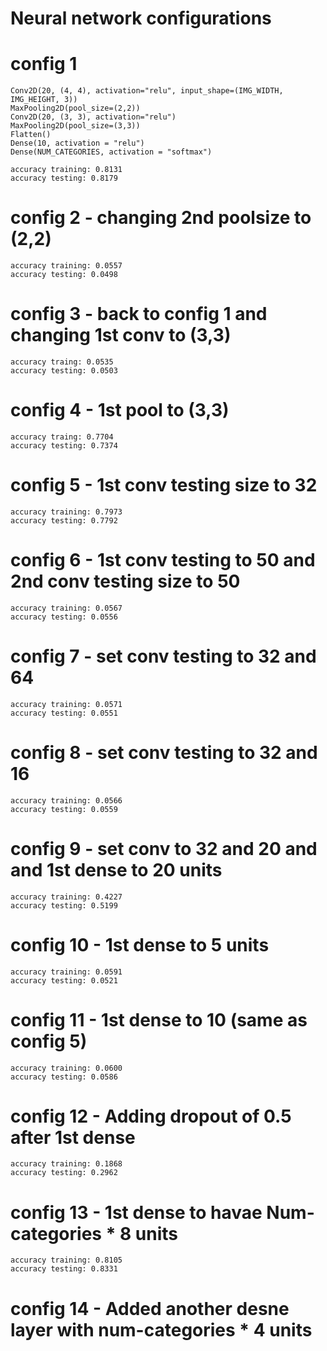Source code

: # Neural network configurations


# config 1
    Conv2D(20, (4, 4), activation="relu", input_shape=(IMG_WIDTH, IMG_HEIGHT, 3))
    MaxPooling2D(pool_size=(2,2))
    Conv2D(20, (3, 3), activation="relu")
    MaxPooling2D(pool_size=(3,3))
    Flatten()
    Dense(10, activation = "relu")
    Dense(NUM_CATEGORIES, activation = "softmax")

    accuracy training: 0.8131
    accuracy testing: 0.8179

# config 2 - changing 2nd poolsize to (2,2)

    accuracy training: 0.0557 
    accuracy testing: 0.0498

# config 3 - back to config 1 and changing 1st conv to (3,3)

    accuracy traing: 0.0535
    accuracy testing: 0.0503

# config 4 - 1st pool to (3,3)

    accuracy traing: 0.7704
    accuracy testing: 0.7374

# config 5 - 1st conv testing size to 32

    accuracy training: 0.7973
    accuracy testing: 0.7792

# config 6 - 1st conv testing to 50 and 2nd conv testing size to 50

    accuracy training: 0.0567
    accuracy testing: 0.0556

# config 7 - set conv testing to 32 and 64

    accuracy training: 0.0571
    accuracy testing: 0.0551

# config 8 - set conv testing to 32 and 16

    accuracy training: 0.0566
    accuracy testing: 0.0559

# config 9 - set conv to 32 and 20 and and 1st dense to 20 units

    accuracy training: 0.4227
    accuracy testing: 0.5199

# config 10 - 1st dense to 5 units

    accuracy training: 0.0591
    accuracy testing: 0.0521

# config 11 - 1st dense to 10 (same as config 5)

    accuracy training: 0.0600
    accuracy testing: 0.0586

# config 12 - Adding dropout of 0.5 after 1st dense

    accuracy training: 0.1868
    accuracy testing: 0.2962

# config 13 - 1st dense to havae Num-categories * 8 units

    accuracy training: 0.8105
    accuracy testing: 0.8331

# config 14 - Added another desne layer with num-categories * 4 units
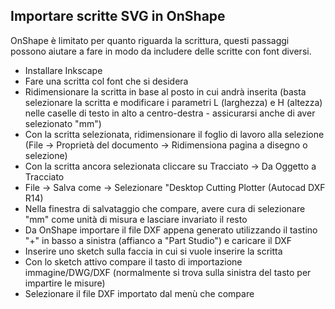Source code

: ## Importare scritte SVG in OnShape

OnShape è limitato per quanto riguarda la scrittura, questi passaggi possono aiutare a fare in modo da includere delle scritte con font diversi.

- Installare Inkscape
- Fare una scritta col font che si desidera
- Ridimensionare la scritta in base al posto in cui andrà inserita (basta selezionare la scritta e modificare i parametri L (larghezza) e H (altezza) nelle caselle di testo in alto a centro-destra - assicurarsi anche di aver selezionato "mm")
- Con la scritta selezionata, ridimensionare il foglio di lavoro alla selezione (File -> Proprietà del documento -> Ridimensiona pagina a disegno o selezione)
- Con la scritta ancora selezionata cliccare su Tracciato -> Da Oggetto a Tracciato
- File -> Salva come -> Selezionare "Desktop Cutting Plotter (Autocad DXF R14)
- Nella finestra di salvataggio che compare, avere cura di selezionare "mm" come unità di misura e lasciare invariato il resto
- Da OnShape importare il file DXF appena generato utilizzando il tastino "+" in basso a sinistra (affianco a "Part Studio") e caricare il DXF
- Inserire uno sketch sulla faccia in cui si vuole inserire la scritta
- Con lo sketch attivo compare il tasto di importazione immagine/DWG/DXF (normalmente si trova sulla sinistra del tasto per impartire le misure)
- Selezionare il file DXF importato dal menù che compare
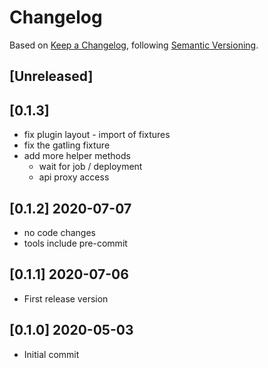 # Changelog

Based on [Keep a Changelog](https://keepachangelog.com/en/1.0.0/), following [Semantic Versioning](https://semver.org/spec/v2.0.0.html).


## [Unreleased]

## [0.1.3]
- fix plugin layout - import of fixtures
- fix the gatling fixture
- add more helper methods
  - wait for job / deployment
  - api proxy access

## [0.1.2] 2020-07-07
- no code changes
- tools include pre-commit

## [0.1.1] 2020-07-06
- First release version

## [0.1.0] 2020-05-03
- Initial commit
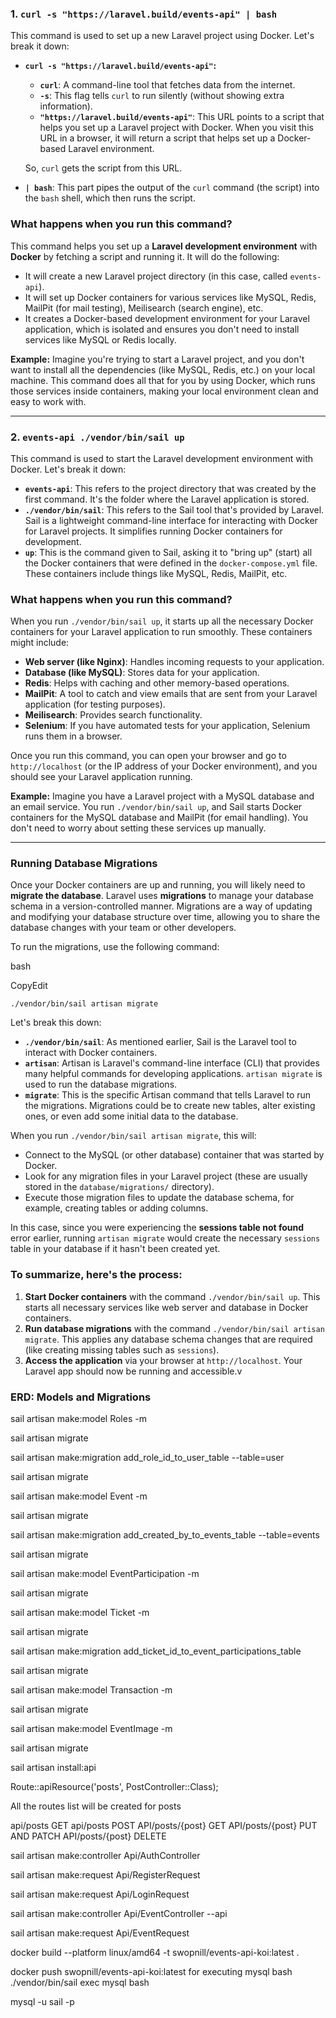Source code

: ### 1\. **`curl -s "https://laravel.build/events-api" | bash`**

This command is used to set up a new Laravel project using Docker. Let's break it down:

-   **`curl -s "https://laravel.build/events-api"`:**

    -   **`curl`**: A command-line tool that fetches data from the internet.
    -   **`-s`**: This flag tells `curl` to run silently (without showing extra information).
    -   **`"https://laravel.build/events-api"`**: This URL points to a script that helps you set up a Laravel project with Docker. When you visit this URL in a browser, it will return a script that helps set up a Docker-based Laravel environment.

    So, `curl` gets the script from this URL.

-   **`| bash`**: This part pipes the output of the `curl` command (the script) into the `bash` shell, which then runs the script.

### What happens when you run this command?

This command helps you set up a **Laravel development environment** with **Docker** by fetching a script and running it. It will do the following:

-   It will create a new Laravel project directory (in this case, called `events-api`).
-   It will set up Docker containers for various services like MySQL, Redis, MailPit (for mail testing), Meilisearch (search engine), etc.
-   It creates a Docker-based development environment for your Laravel application, which is isolated and ensures you don't need to install services like MySQL or Redis locally.

**Example:** Imagine you're trying to start a Laravel project, and you don't want to install all the dependencies (like MySQL, Redis, etc.) on your local machine. This command does all that for you by using Docker, which runs those services inside containers, making your local environment clean and easy to work with.

---

### 2\. **`events-api ./vendor/bin/sail up`**

This command is used to start the Laravel development environment with Docker. Let's break it down:

-   **`events-api`**: This refers to the project directory that was created by the first command. It's the folder where the Laravel application is stored.
-   **`./vendor/bin/sail`**: This refers to the Sail tool that's provided by Laravel. Sail is a lightweight command-line interface for interacting with Docker for Laravel projects. It simplifies running Docker containers for development.
-   **`up`**: This is the command given to Sail, asking it to "bring up" (start) all the Docker containers that were defined in the `docker-compose.yml` file. These containers include things like MySQL, Redis, MailPit, etc.

### What happens when you run this command?

When you run `./vendor/bin/sail up`, it starts up all the necessary Docker containers for your Laravel application to run smoothly. These containers might include:

-   **Web server (like Nginx)**: Handles incoming requests to your application.
-   **Database (like MySQL)**: Stores data for your application.
-   **Redis**: Helps with caching and other memory-based operations.
-   **MailPit**: A tool to catch and view emails that are sent from your Laravel application (for testing purposes).
-   **Meilisearch**: Provides search functionality.
-   **Selenium**: If you have automated tests for your application, Selenium runs them in a browser.

Once you run this command, you can open your browser and go to `http://localhost` (or the IP address of your Docker environment), and you should see your Laravel application running.

**Example:** Imagine you have a Laravel project with a MySQL database and an email service. You run `./vendor/bin/sail up`, and Sail starts Docker containers for the MySQL database and MailPit (for email handling). You don't need to worry about setting these services up manually.

---

### **Running Database Migrations**

Once your Docker containers are up and running, you will likely need to **migrate the database**. Laravel uses **migrations** to manage your database schema in a version-controlled manner. Migrations are a way of updating and modifying your database structure over time, allowing you to share the database changes with your team or other developers.

To run the migrations, use the following command:

bash

CopyEdit

`./vendor/bin/sail artisan migrate`

Let's break this down:

-   **`./vendor/bin/sail`**: As mentioned earlier, Sail is the Laravel tool to interact with Docker containers.
-   **`artisan`**: Artisan is Laravel's command-line interface (CLI) that provides many helpful commands for developing applications. `artisan migrate` is used to run the database migrations.
-   **`migrate`**: This is the specific Artisan command that tells Laravel to run the migrations. Migrations could be to create new tables, alter existing ones, or even add some initial data to the database.

When you run `./vendor/bin/sail artisan migrate`, this will:

-   Connect to the MySQL (or other database) container that was started by Docker.
-   Look for any migration files in your Laravel project (these are usually stored in the `database/migrations/` directory).
-   Execute those migration files to update the database schema, for example, creating tables or adding columns.

In this case, since you were experiencing the **sessions table not found** error earlier, running `artisan migrate` would create the necessary `sessions` table in your database if it hasn't been created yet.

### To summarize, here's the process:

1.  **Start Docker containers** with the command `./vendor/bin/sail up`. This starts all necessary services like web server and database in Docker containers.
2.  **Run database migrations** with the command `./vendor/bin/sail artisan migrate`. This applies any database schema changes that are required (like creating missing tables such as `sessions`).
3.  **Access the application** via your browser at `http://localhost`. Your Laravel app should now be running and accessible.v

### ERD: Models and Migrations

sail artisan make:model Roles -m

sail artisan migrate

sail artisan make:migration add_role_id_to_user_table --table=user

sail artisan migrate

sail artisan make:model Event -m

sail artisan migrate

sail artisan make:migration add_created_by_to_events_table --table=events

sail artisan migrate

sail artisan make:model EventParticipation -m

sail artisan migrate

sail artisan make:model Ticket -m

sail artisan migrate

sail artisan make:migration add_ticket_id_to_event_participations_table

sail artisan migrate

sail artisan make:model Transaction -m

sail artisan migrate

sail artisan make:model EventImage -m

sail artisan migrate

sail artisan install:api

Route::apiResource('posts', PostController::Class);

All the routes list will be created for posts

api/posts GET
api/posts POST
API/posts/{post} GET
API/posts/{post} PUT AND PATCH
API/posts/{post} DELETE

sail artisan make:controller Api/AuthController

sail artisan make:request Api/RegisterRequest

sail artisan make:request Api/LoginRequest

sail artisan make:controller Api/EventController --api

sail artisan make:request Api/EventRequest

docker build --platform linux/amd64 -t swopnill/events-api-koi:latest .

docker push swopnill/events-api-koi:latest
for executing mysql bash
./vendor/bin/sail exec mysql bash

mysql -u sail -p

+ + + + + + +

*WHAT TO DO*: Within the listing above, the lines starting at the one containing "- fix plugin layout - import of fixtures" and ending at the one containing "showing extra information)." are to be returned exactly. Omit the pictures.

*EXERCISE ANSWER*:
- fix plugin layout - import of fixtures
- fix the gatling fixture
- add more helper methods
  - wait for job / deployment
  - api proxy access

## [0.1.2] 2020-07-07
- no code changes
- tools include pre-commit

## [0.1.1] 2020-07-06
- First release version

## [0.1.0] 2020-05-03
- Initial commit
Source code

: ### 1\. **`curl -s "https://laravel.build/events-api" | bash`**

This command is used to set up a new Laravel project using Docker. Let's break it down:

-   **`curl -s "https://laravel.build/events-api"`:**

    -   **`curl`**: A command-line tool that fetches data from the internet.
    -   **`-s`**: This flag tells `curl` to run silently (without showing extra information).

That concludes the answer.